Shakaar calls Kira, and she gets to talk with officers, regarding her rejection by the Bajoran spiritual community. I really liked those conversations, though Kira handled Shakaar terribly- always on the defensive.

I also really like the way the character of Vaughn is being treated. We are slowly being let into his life. He was introduced in Avatar as likely being part of Section 31. It was nice to discover that he is as set against it as Bashir is. It might be nice to see them team up together and face off against their nemesis sometime. I also loved the misleading evidence we had about Tenmei -that Vaughn might be attracted to her (even Quark makes that mistake), but she turns out to be his estranged daughter. I do wonder how he found out about the Ingavi, though, enough to put them in the holoship and transport them off before Section 31 destroyed Locken's complex and all creatures around it.

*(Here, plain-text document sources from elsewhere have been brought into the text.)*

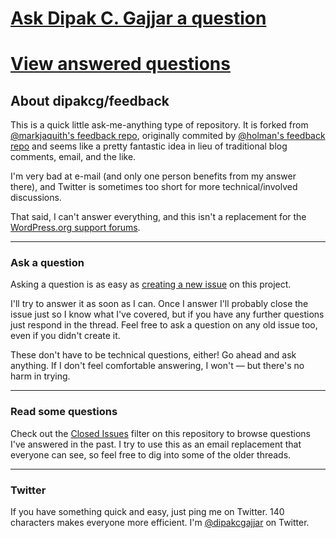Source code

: # [Ask Dipak C. Gajjar a question][ask]
# [View answered questions][answered]

## About dipakcg/feedback

This is a quick little ask-me-anything type of repository. It is forked from 
[@markjaquith's feedback repo](https://github.com/markjaquith/feedback), originally commited by [@holman's feedback repo](https://github.com/holman/feedback) and seems like a pretty fantastic idea in lieu of traditional blog comments, email, and the like.

I'm very bad at e-mail (and only one person benefits from my answer there), and Twitter is sometimes too short for more technical/involved discussions.

That said, I can't answer everything, and this isn't a replacement for the [WordPress.org support forums](https://wordpress.org/support/).

---

### Ask a question

Asking a question is as easy as
[creating a new issue][ask] on this
project.

I'll try to answer it as soon as I can. Once I answer I'll probably close the
issue just so I know what I've covered, but if you have any further
questions just respond in the thread. Feel free to
ask a question on any old issue too, even if you didn't create it.

These don't have to be technical questions, either! Go ahead and ask anything. If I don't
feel comfortable answering, I won't — but there's no harm in trying.

---

### Read some questions

Check out the [Closed Issues][answered]
filter on this repository to browse questions I've answered in the past. I try
to use this as an email replacement that everyone can see, so feel free to dig
into some of the older threads.

---

### Twitter

If you have something quick and easy, just ping me on Twitter. 140 characters
makes everyone more efficient. I'm [@dipakcgajjar][twitter] on
Twitter.

[ask]: https://github.com/dipakcg/feedback/issues/new
[answered]: https://github.com/dipakcg/feedback/issues?sort=created&direction=desc&state=closed&page=1
[twitter]: https://twitter.com/dipakcgajjar
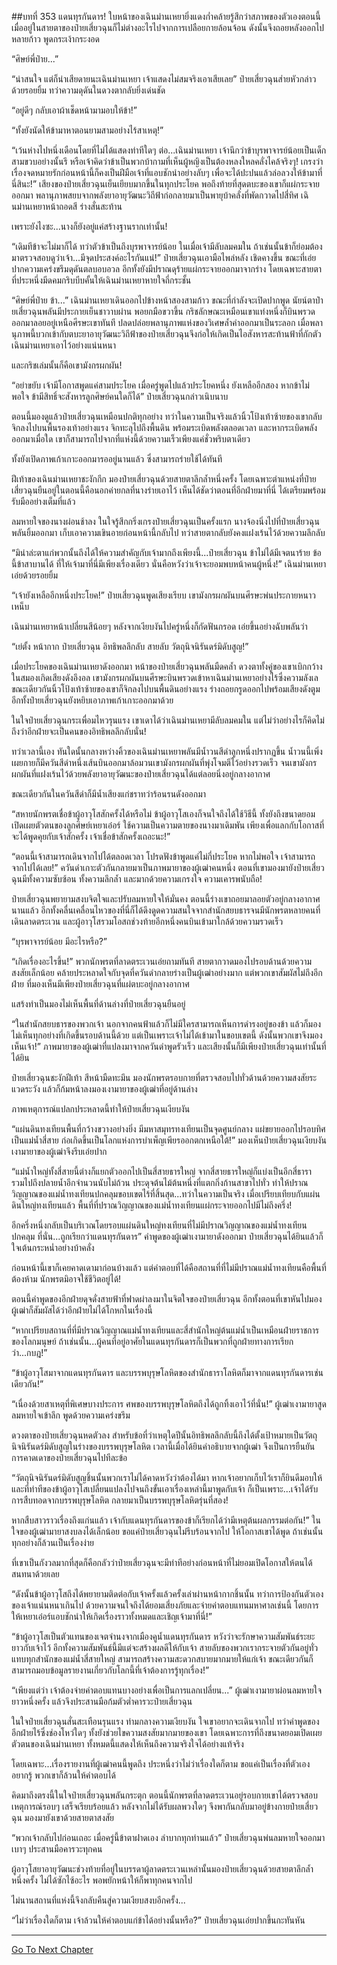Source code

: ##บทที่ 353 แดนทุรกันดาร!
ใบหน้าของเฉินม่านเหยายิ่งแดงก่ำคล้ายรู้สึกว่าสภาพของตัวเองตอนนี้ เมื่ออยู่ในสายตาของป๋ายเสี่ยวฉุนก็ไม่ต่างอะไรไปจากการเปลือยกายล้อนจ้อน ดังนั้นจึงถอยหลังออกไปหลายก้าว พูดกระเง้ากระงอด

“ศิษย์พี่ป๋าย...”

“น่าสนใจ แต่ก็น่าเสียดายนะเฉินม่านเหยา เจ้าแสดงไม่สมจริงเอาเสียเลย” ป๋ายเสี่ยวฉุนส่ายหัวกล่าวด้วยรอยยิ้ม ทว่าความดุดันในดวงตากลับยิ่งเด่นชัด

“อยู่ดีๆ กลับเอาผ้าเช็ดหน้ามามอบให้ข้า!”

“ทั้งยังนัดให้ข้ามาหาตอนยามสามอย่างไร้สาเหตุ!”

“เว้นห่างไปหนึ่งเดือนโดยที่ไม่ได้แสดงท่าทีใดๆ ต่อ...เฉินม่านเหยา เจ้านึกว่าข้าบุรพาจารย์น้อยเป็นเด็กสามขวบอย่างนั้นรึ หรือเจ้าคิดว่าข้าเป็นพวกบ้ากามที่เห็นผู้หญิงเป็นต้องหลงใหลคลั่งไคล้จริงๆ! เกรงว่าเรื่องจดหมายรักก่อนหน้านี้ก็คงเป็นฝีมือเจ้าที่แอบชักนำอย่างลับๆ เพื่อจะได้ปะปนแล้วล่อลวงให้ข้ามาที่นี่สินะ!” เสียงของป๋ายเสี่ยวฉุนเย็นเยียบมากขึ้นในทุกประโยค พอถึงท้ายที่สุดตบะของเขาก็แผ่กระจายออกมา พลานุภาพสยบจากพลังยาอายุวัฒนะวิถีฟ้าก่อกลายมาเป็นพายุบ้าคลั่งที่พัดกวาดไปสี่ทิศ เฉินม่านเหยาหน้าถอดสี ร่างสั่นสะท้าน

เพราะยังไงซะ...นางก็ยังอยู่แค่สร้างฐานรากเท่านั้น!

“เดิมทีข้าจะไม่มาก็ได้ ทว่าตัวข้าเป็นถึงบุรพาจารย์น้อย ในเมื่อเจ้ามีลับลมคมใน ถ้าเช่นนั้นข้าก็ย่อมต้องมาตรวจสอบดูว่าเจ้า...มีจุดประสงค์อะไรกันแน่!” ป๋ายเสี่ยวฉุนเอามือไพล่หลัง เชิดคางขึ้น ขณะที่เอ่ยปากความเคร่งขรึมดุดันตลบอบอวล อีกทั้งยังมีปราณดุร้ายแผ่กระจายออกมาจากร่าง โดยเฉพาะสายตาที่ประหนึ่งมีดคมกริบบีบคั้นให้เฉินม่านเหยาหายใจถี่กระชั้น

“ศิษย์พี่ป๋าย ข้า...” เฉินม่านเหยาเดินออกไปข้างหน้าสองสามก้าว ขณะที่กำลังจะเปิดปากพูด นัยน์ตาป๋ายเสี่ยวฉุนพลันมีประกายเย็นชาวาบผ่าน พอยกมือขวาขึ้น กริชลักษณะเหมือนเขาแท่งหนึ่งก็บินพรวดออกมาลอยอยู่เหนือศีรษะเขาทันที ปลดปล่อยพลานุภาพแห่งของวิเศษล้ำค่าออกมาเป็นระลอก เมื่อพลานุภาพนี้บวกเข้ากับตบะยาอายุวัฒนะวิถีฟ้าของป๋ายเสี่ยวฉุนจึงก่อให้เกิดเป็นไอสังหารสะท้านฟ้าที่กักตัวเฉินม่านเหยาเอาไว้อย่างแน่นหนา

และกริชเล่มนั้นก็คือเขามังกรผกผัน!

“อย่าขยับ เจ้ามีโอกาสพูดแค่สามประโยค เมื่อครู่พูดไปแล้วประโยคหนึ่ง ยังเหลืออีกสอง หากข้าไม่พอใจ ข้ามีสิทธิ์จะสังหารลูกศิษย์คนใดก็ได้” ป๋ายเสี่ยวฉุนกล่าวเนิบนาบ

ตอนนี้มองดูแล้วป๋ายเสี่ยวฉุนเหมือนปกติทุกอย่าง ทว่าในความเป็นจริงแล้วนิ้วโป้งเท้าซ้ายของเขากลับจิกลงไปบนพื้นรองเท้าอย่างแรง จิกทะลุไปถึงพื้นดิน พร้อมระเบิดพลังตลอดเวลา และหากระเบิดพลังออกมาเมื่อใด เขาก็สามารถไปจากที่แห่งนี้ด้วยความเร็วเพียงแค่ชั่วพริบตาเดียว

ทั้งยังเปิดภาพเก้าเกาะออกมารออยู่นานแล้ว ซึ่งสามารถร่ายใช้ได้ทันที

ฝีเท้าของเฉินม่านเหยาชะงักกึก มองป๋ายเสี่ยวฉุนด้วยสายตาลึกล้ำหนึ่งครั้ง โดยเฉพาะตำแหน่งที่ป๋ายเสี่ยวฉุนยืนอยู่ในตอนนี้คือนอกค่ายกลที่นางร่ายเอาไว้ เห็นได้ชัดว่าตอนที่อีกฝ่ายมาที่นี่ ได้เตรียมพร้อมรับมืออย่างเต็มที่แล้ว

ลมหายใจของนางผ่อนช้าลง ในใจรู้สึกกริ่งเกรงป๋ายเสี่ยวฉุนเป็นครั้งแรก นางจ้องนิ่งไปที่ป๋ายเสี่ยวฉุน พลันยิ้มออกมา เก็บเอาความเขินอายก่อนหน้านี้กลับไป ทว่าสายตากลับยังคงแฝงเร้นไว้ด้วยความลึกลับ

“มิน่าล่ะตาแก่พวกนั้นถึงได้ให้ความสำคัญกับเจ้ามากถึงเพียงนี้...ป๋ายเสี่ยวฉุน ข้าไม่ได้มีเจตนาร้าย ข้อนี้ข้าสาบานได้ ที่ให้เจ้ามาที่นี่มีเพียงเรื่องเดียว นั่นคือหวังว่าเจ้าจะยอมพบหน้าคนผู้หนึ่ง!” เฉินม่านเหยาเอ่ยด้วยรอยยิ้ม

“เจ้ายังเหลืออีกหนึ่งประโยค!” ป๋ายเสี่ยวฉุนพูดเสียงเรียบ เขามังกรผกผันบนศีรษะพ่นประกายหนาวเหน็บ

เฉินม่านเหยาหน้าเปลี่ยนสีน้อยๆ หลังจากเงียบงันไปครู่หนึ่งก็กัดฟันกรอด เอ่ยขึ้นอย่างฉับพลันว่า

“เย่ตั้ง หน้ากาก ป๋ายเสี่ยวฉุน อิทธิพลลึกลับ สายลับ วัตถุนิจนิรันดร์มิดับสูญ!”

เมื่อประโยคของเฉินม่านเหยาดังออกมา หน้าของป๋ายเสี่ยวฉุนพลันมืดคล้ำ ดวงตาทั้งคู่ของเขาเบิกกว้าง ในสมองเกิดเสียงดังอึงอล เขามังกรผกผันบนศีรษะบินพรวดเข้าหาเฉินม่านเหยาอย่างไร้ซึ่งความลังเล ขณะเดียวกันนิ้วโป้งเท้าซ้ายของเขาก็จิกลงไปบนพื้นดินอย่างแรง ร่างถอยกรูดออกไปพร้อมเสียงดังตูม อีกทั้งป๋ายเสี่ยวฉุนยังหยิบเอาภาพเก้าเกาะออกมาด้วย

ในใจป๋ายเสี่ยวฉุนกระเพื่อมไหวรุนแรง เขาเดาได้ว่าเฉินม่านเหยามีลับลมคมใน แต่ไม่ว่าอย่างไรก็คิดไม่ถึงว่าอีกฝ่ายจะเป็นคนของอิทธิพลลึกลับนั่น!

ทว่าเวลานี้เอง ทันใดนั้นกลางหว่างคิ้วของเฉินม่านเหยาพลันมีน้ำวนสีดำลูกหนึ่งปรากฏขึ้น น้ำวนนี้เพิ่งเผยกายก็มีควันสีดำหนึ่งเส้นบินออกมาล้อมวนเขามังกรผกผันที่พุ่งโจมตีไว้อย่างรวดเร็ว จนเขามังกรผกผันที่แฝงเร้นไว้ด้วยพลังยาอายุวัฒนะของป๋ายเสี่ยวฉุนได้แต่ลอยนิ่งอยู่กลางอากาศ

ขณะเดียวกันในควันสีดำก็มีน้ำเสียงแก่ชราทว่าร้อนรนดังออกมา

“สหายนักพรตเชื่อข้าผู้อาวุโสสักครั้งได้หรือไม่ ข้าผู้อาวุโสเองก็จนใจถึงได้ใช้วิธีนี้ ทั้งยังถึงขนาดยอมเปิดเผยตัวตนของลูกศิษย์เหยาเอ๋อร์ ใช้ความเป็นความตายของนางมาเดิมพัน เพียงเพื่อแลกกับโอกาสที่จะได้พูดคุยกับเจ้าสักครั้ง เจ้าเชื่อข้าสักครั้งเถอะนะ!”

“ตอนนี้เจ้าสามารถเดินจากไปได้ตลอดเวลา โปรดฟังข้าพูดแค่ไม่กี่ประโยค หากไม่พอใจ เจ้าสามารถจากไปได้เลย!” ควันดำเกาะตัวกันกลายมาเป็นภาพมายาของผู้เฒ่าคนหนึ่ง ตอนที่เขามองมายังป๋ายเสี่ยวฉุนมีทั้งความซับซ้อน ทั้งความลึกล้ำ และมากด้วยความเกรงใจ ความเคารพนับถือ!

ป๋ายเสี่ยวฉุนพยายามสงบจิตใจและปรับลมหายใจให้มั่นคง ตอนนี้ร่างเขาถอยมาลอยตัวอยู่กลางอากาศนานแล้ว อีกทั้งคลื่นเคลื่อนไหวของที่นี่ก็ได้ดึงดูดความสนใจจากสำนักสยบธารจนมีนักพรตหลายคนที่เดินลาดตระเวน และผู้อาวุโสรวมโอสถช่วงท้ายอีกหนึ่งคนบินเข้ามาใกล้ด้วยความรวดเร็ว

“บุรพาจารย์น้อย มีอะไรหรือ?”

“เกิดเรื่องอะไรขึ้น!” พวกนักพรตที่ลาดตระเวนเอ่ยถามทันที สายตากวาดมองไปรอบด้านด้วยความสงสัยเล็กน้อย คล้ายประหลาดใจกับจุดที่ควันดำกลายร่างเป็นผู้เฒ่าอย่างมาก แต่พวกเขาสัมผัสไม่ถึงอีกฝ่าย ที่มองเห็นมีเพียงป๋ายเสี่ยวฉุนที่แผ่ตบะอยู่กลางอากาศ

แสร้งทำเป็นมองไม่เห็นพื้นที่ด้านล่างที่ป๋ายเสี่ยวฉุนยืนอยู่

“ในสำนักสยบธารของพวกเจ้า นอกจากคนฟ้าแล้วก็ไม่มีใครสามารถเห็นการดำรงอยู่ของข้า แล้วก็มองไม่เห็นทุกอย่างที่เกิดขึ้นรอบด้านนี้ด้วย แต่เป็นเพราะเจ้าไม่ได้เข้ามาในขอบเขตนี้ ดังนั้นพวกเขาจึงมองเห็นเจ้า!” ภาพมายาของผู้เฒ่าที่แปลงมาจากควันดำพูดรัวเร็ว และเสียงนั้นก็มีเพียงป๋ายเสี่ยวฉุนเท่านั้นที่ได้ยิน

ป๋ายเสี่ยวฉุนชะงักฝีเท้า สีหน้ามืดทะมึน มองนักพรตรอบกายที่ตรวจสอบไปทั่วด้านด้วยความสงสัยระแวดระวัง แล้วก็ก้มหน้าลงมองเงามายาของผู้เฒ่าที่อยู่ด้านล่าง

ภาพเหตุการณ์แปลกประหลาดนี้ทำให้ป๋ายเสี่ยวฉุนเงียบงัน

“แผ่นดินทงเทียนพื้นที่กว้างขวางอย่างยิ่ง มีมหาสมุทรทงเทียนเป็นจุดศูนย์กลาง แผ่ขยายออกไปรอบทิศเป็นแม่น้ำสี่สาย ก่อเกิดขึ้นเป็นโลกแห่งการบำเพ็ญเพียรออกตกเหนือใต้!” มองเห็นป๋ายเสี่ยวฉุนเงียบงัน เงามายาของผู้เฒ่าจึงรีบเอ่ยปาก

“แม่น้ำใหญ่ทั้งสี่สายนี้ต่างก็แยกตัวออกไปเป็นสี่สายธารใหญ่ จากสี่สายธารใหญ่ก็แบ่งเป็นอีกสี่ธารา รวมไปถึงปลายน้ำอีกจำนวนนับไม่ถ้วน ประดุจต้นไม้ต้นหนึ่งที่แตกกิ่งก้านสาขาไปทั่ว ทำให้ปราณวิญญาณของแม่น้ำทงเทียนปกคลุมขอบเขตไร้ที่สิ้นสุด...ทว่าในความเป็นจริง เมื่อเปรียบเทียบกับแผ่นดินใหญ่ทงเทียนแล้ว พื้นที่ที่ปราณวิญญาณของแม่น้ำทงเทียนแผ่กระจายออกไปมีไม่ถึงครึ่ง!

อีกครึ่งหนึ่งกลับเป็นบริเวณโดยรอบแผ่นดินใหญ่ทงเทียนที่ไม่มีปราณวิญญาณของแม่น้ำทงเทียนปกคลุม ที่นั่น...ถูกเรียกว่าแดนทุรกันดาร” คำพูดของผู้เฒ่าเงามายาดังออกมา ป๋ายเสี่ยวฉุนได้ยินแล้วก็ใจเต้นกระหน่ำอย่างบ้าคลั่ง

ก่อนหน้านี้เขาก็เคยคาดเดามาก่อนบ้างแล้ว แต่คำตอบที่ได้คือสถานที่ที่ไม่มีปราณแม่น้ำทงเทียนคือพื้นที่ต้องห้าม นักพรตมิอาจใช้ชีวิตอยู่ได้!

ตอนนี้คำพูดของอีกฝ่ายดุจดั่งสายฟ้าที่ฟาดผ่าลงมาในจิตใจของป๋ายเสี่ยวฉุน อีกทั้งตอนที่เขาหันไปมองผู้เฒ่าก็สัมผัสได้ว่าอีกฝ่ายไม่ได้โกหกในเรื่องนี้

“หากเปรียบสถานที่ที่มีปราณวิญญาณแม่น้ำทงเทียนและสี่สำนักใหญ่ต้นแม่น้ำเป็นเหมือนฝ่ายราชการของโลกมนุษย์ ถ้าเช่นนั้น...ผู้คนที่อยู่อาศัยในแดนทุรกันดารก็เป็นพวกที่ถูกฝ่ายทางการเรียกว่า...กบฎ!”

“ข้าผู้อาวุโสมาจากแดนทุรกันดาร และบรรพบุรุษโลหิตของสำนักธาราโลหิตก็มาจากแดนทุรกันดารเช่นเดียวกัน!”

“เนื่องด้วยสาเหตุที่พิเศษบางประการ ศพของบรรพบุรุษโลหิตถึงได้ถูกทิ้งเอาไว้ที่นั่น!” ผู้เฒ่าเงามายาสูดลมหายใจเข้าลึก พูดด้วยความเคร่งขรึม

ดวงตาของป๋ายเสี่ยวฉุนหดตัวลง สำหรับข้อที่ว่าเหตุใดปีนั้นอิทธิพลลึกลับนี้ถึงได้ตั้งเป้าหมายเป็นวัตถุนิจนิรันดร์มิดับสูญในร่างของบรรพบุรุษโลหิต เวลานี้เมื่อได้ยินคำอธิบายจากผู้เฒ่า จึงเป็นการยืนยันการคาดเดาของป๋ายเสี่ยวฉุนไปทีละข้อ

“วัตถุนิจนิรันดร์มิดับสูญชิ้นนั้นพวกเราไม่ได้คาดหวังว่าต้องได้มา หากเจ้าอยากเก็บไว้เราก็ยินดีมอบให้ และที่ท่าทีของข้าผู้อาวุโสเปลี่ยนแปลงไปจนถึงขั้นเอาเรื่องเหล่านี้มาพูดกับเจ้า ก็เป็นเพราะ...เจ้าได้รับการสืบทอดจากบรรพบุรุษโลหิต กลายมาเป็นบรรพบุรุษโลหิตรุ่นที่สอง!

หากสืบสาวราวเรื่องถึงแก่นแล้ว เจ้ากับแดนทุรกันดารของข้าก็เรียกได้ว่ามีเหตุต้นผลกรรมต่อกัน!” ในใจของผู้เฒ่ามายาสงบลงได้เล็กน้อย ขอแค่ป๋ายเสี่ยวฉุนไม่รีบร้อนจากไป ให้โอกาสเขาได้พูด ถ้าเช่นนั้นทุกอย่างก็ล้วนเป็นเรื่องง่าย

ที่เขาเป็นกังวลมากที่สุดก็คือกลัวว่าป๋ายเสี่ยวฉุนจะมีท่าทีอย่างก่อนหน้าที่ไม่ยอมเปิดโอกาสให้ตนได้สนทนาด้วยเลย

“ดังนั้นข้าผู้อาวุโสถึงได้พยายามติดต่อกับเจ้าครั้งแล้วครั้งเล่าผ่านหน้ากากชิ้นนั้น ทว่าการป้องกันตัวเองของเจ้าแน่นหนาเกินไป ด้วยความจนใจถึงได้ยอมเสี่ยงภัยและจ่ายค่าตอบแทนมหาศาลเช่นนี้ โดยการให้เหยาเอ๋อร์แอบชักนำให้เกิดเรื่องราวทั้งหมดและเชิญเจ้ามาที่นี่!”

“ข้าผู้อาวุโสเป็นตัวแทนของเจตจำนงจากเมืองคูน้ำแดนทุรกันดาร หวังว่าจะรักษาความสัมพันธ์ระยะยาวกับเจ้าไว้ อีกทั้งความสัมพันธ์นี้มีแต่จะสร้างผลดีให้กับเจ้า สายลับของพวกเรากระจายตัวกันอยู่ทั่วแทบทุกสำนักของแม่น้ำสี่สายใหญ่ สามารถสร้างความสะดวกสบายมากมายให้แก่เจ้า ขณะเดียวกันก็สามารถมอบข้อมูลรายงานเกี่ยวกับโลกนี้ที่เจ้าต้องการรู้ทุกเรื่อง!”

“เพียงแต่ว่า เจ้าต้องจ่ายค่าตอบแทนบางอย่างเพื่อเป็นการแลกเปลี่ยน...” ผู้เฒ่าเงามายาผ่อนลมหายใจยาวหนึ่งครั้ง แล้วจึงประสานมือก้มตัวต่ำคารวะป๋ายเสี่ยวฉุน

ในใจป๋ายเสี่ยวฉุนสั่นสะเทือนรุนแรง ท่ามกลางความเงียบงัน ใจเขาอยากจะเดินจากไป ทว่าคำพูดของอีกฝ่ายไร้ซึ่งช่องโหว่ใดๆ ทั้งยังช่วยไขความสงสัยมากมายของเขา โดยเฉพาะการที่ถึงขนาดยอมเปิดเผยตัวตนของเฉินม่านเหยา ทั้งหมดนี้แสดงให้เห็นถึงความจริงใจได้อย่างแท้จริง

โดยเฉพาะ...เรื่องรายงานที่ผู้เฒ่าคนนี้พูดถึง ประหนึ่งว่าไม่ว่าเรื่องใดก็ตาม ขอแค่เป็นเรื่องที่ตัวเองอยากรู้ พวกเขาก็ล้วนให้คำตอบได้

คิดมาถึงตรงนี้ในใจป๋ายเสี่ยวฉุนพลันกระตุก ตอนนี้นักพรตที่ลาดตระเวนอยู่รอบกายเขาได้ตรวจสอบเหตุการณ์รอบๆ เสร็จเรียบร้อยแล้ว หลังจากไม่ได้รับผลพวงใดๆ จึงพากันกลับมาอยู่ข้างกายป๋ายเสี่ยวฉุน มองมายังเขาด้วยสายตาสงสัย

“พวกเจ้ากลับไปก่อนเถอะ เมื่อครู่นี้ข้าตาฝาดเอง ลำบากทุกท่านแล้ว” ป๋ายเสี่ยวฉุนพ่นลมหายใจออกมาเบาๆ ประสานมือคารวะทุกคน

ผู้อาวุโสยาอายุวัฒนะช่วงท้ายที่อยู่ในบรรดาผู้ลาดตระเวนเหล่านั้นมองป๋ายเสี่ยวฉุนด้วยสายตาลึกล้ำหนึ่งครั้ง ไม่ได้ซักไซ้อะไร พอพยักหน้าให้ก็พาทุกคนจากไป

ไม่นานสถานที่แห่งนี้จึงกลับคืนสู่ความเงียบสงบอีกครั้ง...

“ไม่ว่าเรื่องใดก็ตาม เจ้าล้วนให้คำตอบแก่ข้าได้อย่างนั้นหรือ?” ป๋ายเสี่ยวฉุนเอ่ยปากขึ้นกะทันหัน



------


[Go To Next Chapter]( ./28.md)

There was a lot of setup for future installments, stuff that I'm sure the authors don't even know how to use, yet. There is the business-like Orion who dealt with Quark, Ro finding Odo's security stash, and so on. I look forward to the future of the series.

I enjoyed the adventure to Sindorin, though I was a little disappointed that Bashir and Ezri didn't get to go to Earth, to visit O'Brien and Sisko's father. I thought he would be the one to discover that Jake was missing. Instead, that went to Kassidy.

Taran'atar gets to say a lot about the Jem'hadar in this book. He loathes Locken's soldiers, because they are inefficient, even when they barely stir a blade of grass when moving. His contempt is great to behold. He also respects Ro for her background, and I wonder if he will use her as an example in the future. Finally, he is constantly doubting his gods, the Founders. His discussion with Kira at the end was perfectly described -as is Kira's belief that blind faith is not faith at all. I love how the religious aspect plays into everything that has happened in these novels. It was absent as a focus for too long on the series.

What would have made this book a little better is more introspection, like what we got in the first Avatar book. I liked most of the debates between Locken and Bashir, but it could have been more psychological if we got inside their heads a little more. Still, there was a lot to like, and Section 31 didn't play as large a role as I thought it would. We actually got to see the characters under different stresses, and their reactions. That is what I look forward to in these books. We know many of the characters very well, that it is wonderful to see them grow anew in this series.